Nodular gill disease causing proliferative branchitis and mortality in Chinook salmon (Oncorhynchus tshawytscha).

Research paper by L L Tubbs, B A BA Wybourne, J S JS Lumsden

Indexed on: 05 Mar '10Published on: 05 Mar '10Published in: New Zealand veterinary journal


A period of escalating mortality occurred among Chinook salmon (1-5 g) held in freshwater raceways at a commercial culture facility.

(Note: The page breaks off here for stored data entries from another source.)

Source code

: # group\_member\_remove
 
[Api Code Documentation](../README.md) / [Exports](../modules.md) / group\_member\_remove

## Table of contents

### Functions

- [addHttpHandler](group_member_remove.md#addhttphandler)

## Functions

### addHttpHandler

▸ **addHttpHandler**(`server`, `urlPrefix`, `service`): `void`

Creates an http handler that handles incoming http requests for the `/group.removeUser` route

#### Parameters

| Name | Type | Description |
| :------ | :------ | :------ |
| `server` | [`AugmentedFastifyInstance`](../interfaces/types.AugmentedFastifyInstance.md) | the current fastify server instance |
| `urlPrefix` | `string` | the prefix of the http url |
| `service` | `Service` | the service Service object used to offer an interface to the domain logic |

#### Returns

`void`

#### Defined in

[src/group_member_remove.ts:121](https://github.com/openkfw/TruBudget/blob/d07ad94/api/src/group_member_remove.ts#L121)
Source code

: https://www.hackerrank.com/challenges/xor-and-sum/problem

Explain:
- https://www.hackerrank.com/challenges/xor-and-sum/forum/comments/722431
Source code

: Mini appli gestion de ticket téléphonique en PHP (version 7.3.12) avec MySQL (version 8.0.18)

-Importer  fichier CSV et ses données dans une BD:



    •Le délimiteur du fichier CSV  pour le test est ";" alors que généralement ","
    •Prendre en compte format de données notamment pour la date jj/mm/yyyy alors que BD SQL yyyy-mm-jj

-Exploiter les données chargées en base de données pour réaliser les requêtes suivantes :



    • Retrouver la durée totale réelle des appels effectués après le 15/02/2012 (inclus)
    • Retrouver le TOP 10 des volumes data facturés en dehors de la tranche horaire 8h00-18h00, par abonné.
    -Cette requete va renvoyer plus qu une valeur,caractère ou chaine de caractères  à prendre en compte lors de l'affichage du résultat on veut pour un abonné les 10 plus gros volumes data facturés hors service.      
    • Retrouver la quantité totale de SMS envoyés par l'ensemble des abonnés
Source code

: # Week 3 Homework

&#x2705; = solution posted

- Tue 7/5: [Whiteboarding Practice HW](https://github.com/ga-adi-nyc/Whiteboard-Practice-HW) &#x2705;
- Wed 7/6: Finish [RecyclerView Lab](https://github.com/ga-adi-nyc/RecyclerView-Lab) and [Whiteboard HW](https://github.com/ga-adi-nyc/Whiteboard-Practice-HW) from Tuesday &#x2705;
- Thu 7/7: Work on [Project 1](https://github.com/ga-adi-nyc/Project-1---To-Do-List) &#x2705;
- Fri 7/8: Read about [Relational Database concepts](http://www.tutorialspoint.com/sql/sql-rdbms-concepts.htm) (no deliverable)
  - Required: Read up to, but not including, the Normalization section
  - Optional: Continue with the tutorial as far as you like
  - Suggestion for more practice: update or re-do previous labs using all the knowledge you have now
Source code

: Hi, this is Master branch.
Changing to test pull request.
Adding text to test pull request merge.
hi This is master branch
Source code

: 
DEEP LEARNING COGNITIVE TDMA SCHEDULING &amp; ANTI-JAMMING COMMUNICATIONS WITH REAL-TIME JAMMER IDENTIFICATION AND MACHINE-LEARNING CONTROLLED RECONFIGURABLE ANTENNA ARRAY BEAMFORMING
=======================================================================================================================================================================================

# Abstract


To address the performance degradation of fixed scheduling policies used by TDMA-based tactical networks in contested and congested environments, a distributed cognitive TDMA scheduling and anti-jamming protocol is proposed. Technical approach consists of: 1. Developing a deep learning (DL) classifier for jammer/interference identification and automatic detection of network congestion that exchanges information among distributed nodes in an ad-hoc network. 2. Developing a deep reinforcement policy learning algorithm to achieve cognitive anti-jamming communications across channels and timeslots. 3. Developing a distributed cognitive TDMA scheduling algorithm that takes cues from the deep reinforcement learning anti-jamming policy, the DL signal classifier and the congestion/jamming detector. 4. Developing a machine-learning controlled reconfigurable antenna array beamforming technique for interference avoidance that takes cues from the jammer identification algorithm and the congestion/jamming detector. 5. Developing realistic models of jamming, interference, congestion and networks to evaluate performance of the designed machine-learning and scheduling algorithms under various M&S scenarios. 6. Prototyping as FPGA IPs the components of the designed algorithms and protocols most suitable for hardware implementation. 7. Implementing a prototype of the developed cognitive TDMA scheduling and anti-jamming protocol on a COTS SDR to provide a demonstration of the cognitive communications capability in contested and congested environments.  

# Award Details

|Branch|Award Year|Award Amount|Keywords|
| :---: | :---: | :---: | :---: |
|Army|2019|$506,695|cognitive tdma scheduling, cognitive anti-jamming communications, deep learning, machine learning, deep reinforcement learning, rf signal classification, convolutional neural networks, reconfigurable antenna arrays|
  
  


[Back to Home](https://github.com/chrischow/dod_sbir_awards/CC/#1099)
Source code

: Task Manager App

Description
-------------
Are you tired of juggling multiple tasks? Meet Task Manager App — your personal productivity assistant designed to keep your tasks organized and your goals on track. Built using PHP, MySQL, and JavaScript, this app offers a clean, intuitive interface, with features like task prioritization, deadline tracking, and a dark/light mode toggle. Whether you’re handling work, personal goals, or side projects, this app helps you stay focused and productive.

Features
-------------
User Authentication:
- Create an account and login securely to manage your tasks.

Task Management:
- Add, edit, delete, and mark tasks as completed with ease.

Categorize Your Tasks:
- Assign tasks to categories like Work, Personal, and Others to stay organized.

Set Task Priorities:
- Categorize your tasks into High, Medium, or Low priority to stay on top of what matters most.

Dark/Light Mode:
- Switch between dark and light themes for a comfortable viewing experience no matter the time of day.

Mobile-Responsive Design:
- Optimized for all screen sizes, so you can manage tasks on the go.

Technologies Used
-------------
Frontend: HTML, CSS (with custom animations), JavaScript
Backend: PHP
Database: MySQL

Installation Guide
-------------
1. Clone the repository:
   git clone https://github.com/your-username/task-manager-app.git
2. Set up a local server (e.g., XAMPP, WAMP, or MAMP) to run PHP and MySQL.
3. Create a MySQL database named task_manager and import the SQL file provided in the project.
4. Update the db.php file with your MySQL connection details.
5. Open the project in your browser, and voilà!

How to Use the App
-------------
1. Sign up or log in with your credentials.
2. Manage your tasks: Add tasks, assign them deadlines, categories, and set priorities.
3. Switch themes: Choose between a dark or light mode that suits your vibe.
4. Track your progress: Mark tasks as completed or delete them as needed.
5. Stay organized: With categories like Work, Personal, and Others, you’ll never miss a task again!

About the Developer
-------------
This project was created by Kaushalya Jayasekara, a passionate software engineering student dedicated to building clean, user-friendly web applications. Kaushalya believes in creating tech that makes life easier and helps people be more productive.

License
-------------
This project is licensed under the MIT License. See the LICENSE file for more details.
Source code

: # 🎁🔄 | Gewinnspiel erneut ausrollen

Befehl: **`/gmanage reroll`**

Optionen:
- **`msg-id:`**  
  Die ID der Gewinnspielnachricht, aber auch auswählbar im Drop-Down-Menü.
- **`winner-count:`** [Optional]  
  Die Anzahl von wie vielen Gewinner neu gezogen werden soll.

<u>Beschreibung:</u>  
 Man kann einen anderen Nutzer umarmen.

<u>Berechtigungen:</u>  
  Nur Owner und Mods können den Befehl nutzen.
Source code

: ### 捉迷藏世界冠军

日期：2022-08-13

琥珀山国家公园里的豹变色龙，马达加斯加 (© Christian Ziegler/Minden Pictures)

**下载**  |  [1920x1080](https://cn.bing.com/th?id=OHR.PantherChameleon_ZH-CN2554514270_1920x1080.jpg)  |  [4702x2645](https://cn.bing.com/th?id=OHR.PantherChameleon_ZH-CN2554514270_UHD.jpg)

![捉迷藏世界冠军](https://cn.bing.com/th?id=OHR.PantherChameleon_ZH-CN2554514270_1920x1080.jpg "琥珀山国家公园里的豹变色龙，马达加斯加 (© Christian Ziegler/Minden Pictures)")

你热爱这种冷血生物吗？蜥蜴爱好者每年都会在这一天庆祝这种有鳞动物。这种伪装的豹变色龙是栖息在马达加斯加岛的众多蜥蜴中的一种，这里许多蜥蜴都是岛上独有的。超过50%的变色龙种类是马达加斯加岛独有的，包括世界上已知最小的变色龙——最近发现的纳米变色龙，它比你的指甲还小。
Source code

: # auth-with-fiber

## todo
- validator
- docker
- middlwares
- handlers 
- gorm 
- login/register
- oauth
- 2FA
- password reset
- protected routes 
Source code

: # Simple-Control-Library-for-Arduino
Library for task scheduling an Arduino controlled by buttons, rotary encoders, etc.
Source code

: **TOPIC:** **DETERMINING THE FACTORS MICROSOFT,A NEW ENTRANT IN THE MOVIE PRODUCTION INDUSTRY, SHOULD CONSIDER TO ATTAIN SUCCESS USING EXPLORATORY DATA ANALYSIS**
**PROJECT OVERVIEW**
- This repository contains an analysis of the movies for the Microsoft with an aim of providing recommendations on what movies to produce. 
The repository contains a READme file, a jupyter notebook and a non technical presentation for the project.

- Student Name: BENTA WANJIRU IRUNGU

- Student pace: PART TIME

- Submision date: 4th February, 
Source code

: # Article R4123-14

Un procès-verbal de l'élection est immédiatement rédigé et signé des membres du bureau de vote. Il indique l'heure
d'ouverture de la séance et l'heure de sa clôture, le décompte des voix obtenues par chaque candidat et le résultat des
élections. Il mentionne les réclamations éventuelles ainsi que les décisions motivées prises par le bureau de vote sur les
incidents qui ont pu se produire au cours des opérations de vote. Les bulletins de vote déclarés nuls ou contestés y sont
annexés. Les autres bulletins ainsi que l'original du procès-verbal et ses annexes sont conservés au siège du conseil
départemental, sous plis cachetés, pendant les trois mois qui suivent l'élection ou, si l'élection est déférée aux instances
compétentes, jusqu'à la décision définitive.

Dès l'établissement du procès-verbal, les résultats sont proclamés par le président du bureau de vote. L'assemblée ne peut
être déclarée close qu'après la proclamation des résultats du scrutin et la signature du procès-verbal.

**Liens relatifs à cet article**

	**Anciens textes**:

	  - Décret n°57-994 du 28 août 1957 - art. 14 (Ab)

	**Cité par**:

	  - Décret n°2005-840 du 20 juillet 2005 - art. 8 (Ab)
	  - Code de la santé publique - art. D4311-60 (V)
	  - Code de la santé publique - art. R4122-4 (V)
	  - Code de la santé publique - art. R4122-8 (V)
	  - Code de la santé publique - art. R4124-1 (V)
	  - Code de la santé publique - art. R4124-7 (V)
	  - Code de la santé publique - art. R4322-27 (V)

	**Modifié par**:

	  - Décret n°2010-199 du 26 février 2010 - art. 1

The mortality rate peaked at 1.5% of the population per day, water temperature was 9-10 degrees C, and water quality had recently deteriorated due to an influx of suspended solids. The affected fish did not respond to several chloramine-T bath treatments (10 ppm for 1 hour).The dead fish did not exhibit flared opercula typical of infection with bacterial gill disease (BGD) nor did the remaining fish show obvious signs of respiratory distress. Clinical lesions were limited to the gills of the fish, and were consistent with a proliferative branchitis, including substantial hyperplasia and fusion of lamellae.Numerous angular amoebic organisms (approximately 10 x 8 microm), with a central, large vesicular nucleus and faintly acidophilic cytoplasm, visible on H&E-stained sections, were located on the hyperplastic epithelia of the lamellae, filaments, and remaining lining of the branchial cavity. Morphologically, the amoebae were similar to representatives of the genus Cochliopodia spp. described from North American salmonids, that presented similar lesions and clinical signs; consequently, the disease was diagnosed as nodular gill disease (NGD).Grossly, NGD can be mistaken for BGD; the distinction is important because chloramine-T, routinely used in the treatment of BGD, is ineffective for the treatment of NGD. Static formalin baths of 170 ppm (37% formaldehyde) for 1 hour, supplemented with oxygen, may reduce amoebic infections but should be used cautiously as treatment can precipitate mortality in fish with gill disease. Cues for the onset of NGD are not completely understood, although poor water quality and elevations in temperature are likely to exacerbate infections. Similarly, the prevalence of this disease is not accurately known, but it is possible that it may be more common among salmonids in New Zealand than is presently recognised.